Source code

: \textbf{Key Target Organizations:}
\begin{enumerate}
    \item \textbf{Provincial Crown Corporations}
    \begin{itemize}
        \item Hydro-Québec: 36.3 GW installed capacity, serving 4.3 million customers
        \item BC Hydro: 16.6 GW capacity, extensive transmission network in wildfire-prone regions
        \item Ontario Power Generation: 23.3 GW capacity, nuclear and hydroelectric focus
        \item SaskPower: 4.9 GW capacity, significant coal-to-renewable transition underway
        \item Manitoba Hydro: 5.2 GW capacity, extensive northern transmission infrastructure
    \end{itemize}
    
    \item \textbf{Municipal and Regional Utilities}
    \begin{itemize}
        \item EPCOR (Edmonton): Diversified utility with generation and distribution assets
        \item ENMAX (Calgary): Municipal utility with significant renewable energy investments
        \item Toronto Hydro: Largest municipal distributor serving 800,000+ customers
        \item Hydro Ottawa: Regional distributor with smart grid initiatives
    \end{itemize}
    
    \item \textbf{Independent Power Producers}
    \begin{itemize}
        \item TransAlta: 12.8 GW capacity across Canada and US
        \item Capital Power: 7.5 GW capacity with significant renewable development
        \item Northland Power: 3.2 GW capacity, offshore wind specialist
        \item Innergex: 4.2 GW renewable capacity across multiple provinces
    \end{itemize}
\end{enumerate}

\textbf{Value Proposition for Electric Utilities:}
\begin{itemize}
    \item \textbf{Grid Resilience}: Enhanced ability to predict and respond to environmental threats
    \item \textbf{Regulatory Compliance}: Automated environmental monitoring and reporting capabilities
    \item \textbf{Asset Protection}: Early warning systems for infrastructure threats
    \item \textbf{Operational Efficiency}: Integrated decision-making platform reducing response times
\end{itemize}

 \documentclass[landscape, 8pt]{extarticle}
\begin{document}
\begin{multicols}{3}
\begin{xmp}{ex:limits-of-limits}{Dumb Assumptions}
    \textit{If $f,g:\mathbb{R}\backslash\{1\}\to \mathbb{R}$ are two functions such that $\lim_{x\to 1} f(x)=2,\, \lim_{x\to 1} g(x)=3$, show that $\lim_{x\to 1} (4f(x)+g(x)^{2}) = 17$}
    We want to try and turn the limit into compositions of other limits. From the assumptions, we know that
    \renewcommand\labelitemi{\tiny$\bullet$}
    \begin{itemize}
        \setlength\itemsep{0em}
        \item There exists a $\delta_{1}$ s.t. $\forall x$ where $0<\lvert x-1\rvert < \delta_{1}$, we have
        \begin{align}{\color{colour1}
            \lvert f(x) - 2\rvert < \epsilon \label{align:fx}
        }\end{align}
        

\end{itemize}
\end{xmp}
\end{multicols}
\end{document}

**Task instructions:** Read through the records above and copy the lines that contain "begin".

**Solution to this problem:**
\begin{enumerate}
    \begin{itemize}
    \begin{itemize}
    \begin{itemize}
\begin{itemize}
\begin{document}
\begin{multicols}{3}
\begin{xmp}{ex:limits-of-limits}{Dumb Assumptions}
    \begin{itemize}
        \begin{align}{\color{colour1}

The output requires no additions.